Will those 4 pioneers create a JV to produce H2 and install H2 distribution stations? Other producers could join latter?

Even Tesla as a small startup auto company can afford to build many fastcharging stations. The combined size of many large auto companies is thousands of times larger than Tesla, and so surely they have the financial capability to open a much bigger network of H2-stations. The initial investments in H2 station will be recouped in time, so it won't be money wasted. Eventually, they will be able to sell off these H2-stations and even make a profit once FCV's will takeoff. FCV's sale will take off because this is the future, of clean transportation with little maintenance and no more petroleum dependency.
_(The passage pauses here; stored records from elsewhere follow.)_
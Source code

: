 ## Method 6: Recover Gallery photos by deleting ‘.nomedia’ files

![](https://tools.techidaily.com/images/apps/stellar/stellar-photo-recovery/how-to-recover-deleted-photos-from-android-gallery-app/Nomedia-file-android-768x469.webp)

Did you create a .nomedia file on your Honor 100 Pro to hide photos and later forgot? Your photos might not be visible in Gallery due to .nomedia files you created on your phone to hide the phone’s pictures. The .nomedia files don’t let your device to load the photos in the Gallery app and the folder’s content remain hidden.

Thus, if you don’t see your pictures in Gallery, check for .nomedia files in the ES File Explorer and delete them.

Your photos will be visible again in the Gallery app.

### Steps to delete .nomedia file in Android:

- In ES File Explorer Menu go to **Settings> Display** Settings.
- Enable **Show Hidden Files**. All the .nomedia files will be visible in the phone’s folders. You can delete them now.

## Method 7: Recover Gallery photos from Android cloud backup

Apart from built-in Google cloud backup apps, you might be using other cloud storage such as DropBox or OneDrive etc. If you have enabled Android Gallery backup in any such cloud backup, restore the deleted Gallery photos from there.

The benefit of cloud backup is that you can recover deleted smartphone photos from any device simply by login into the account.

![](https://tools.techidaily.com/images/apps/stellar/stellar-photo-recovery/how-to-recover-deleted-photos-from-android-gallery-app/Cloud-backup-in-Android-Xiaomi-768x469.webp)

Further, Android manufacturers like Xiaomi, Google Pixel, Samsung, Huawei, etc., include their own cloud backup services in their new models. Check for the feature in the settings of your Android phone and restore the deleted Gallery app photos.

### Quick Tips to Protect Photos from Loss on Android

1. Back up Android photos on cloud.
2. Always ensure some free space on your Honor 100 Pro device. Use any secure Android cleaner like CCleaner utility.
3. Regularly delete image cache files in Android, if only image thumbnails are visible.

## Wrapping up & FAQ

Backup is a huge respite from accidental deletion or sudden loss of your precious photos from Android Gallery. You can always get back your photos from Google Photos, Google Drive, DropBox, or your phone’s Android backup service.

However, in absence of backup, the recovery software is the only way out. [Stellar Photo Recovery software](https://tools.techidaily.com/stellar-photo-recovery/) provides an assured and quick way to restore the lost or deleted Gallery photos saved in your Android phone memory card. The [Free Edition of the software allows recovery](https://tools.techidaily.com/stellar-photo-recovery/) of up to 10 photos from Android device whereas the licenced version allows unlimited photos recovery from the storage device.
There is plenty of money going in to the H2 networks, both from Government and from business, after the Government contribution has taken the edge off of the initial high costs.
Before battery only advocates start moaning again about how unfair that is, the UK is fairly typical and is providing comparable amounts for both electric and hydrogen infrastructure.
A hydrogen station costs a lot more than a fast charge point, but can serve a lot more cars too, at any rate when we have enough FCEVs to justify bigger stations.

Is anyone interrested to buy one of these marvel. Here in montreal canada, there is not a single hydrogen station, this is a shame especially considering that there is a surplus of clean electricity that could have been harmessed for doing electrolisis of water for these fuelcell cars.

Roger a hydrogen infrastructure is much more expensive than a fast charging infrastructure like Tesla's infrastructure. How much? About 200 times more because the H2 fueling station cost about ten times as much as a similar capacity EV charging station and you need 20 times as many H2 stations as public EV stations as Tesla's EVs charges 95% of their electric consumption at the home of the Tesla owner. Fuel cell owners will fuel 100% of their fuel at public stations so you need 20 times the capacity.

Therefore don't expect Hydrogen to be free for life as Tesla can promise their customers that fast charging will be.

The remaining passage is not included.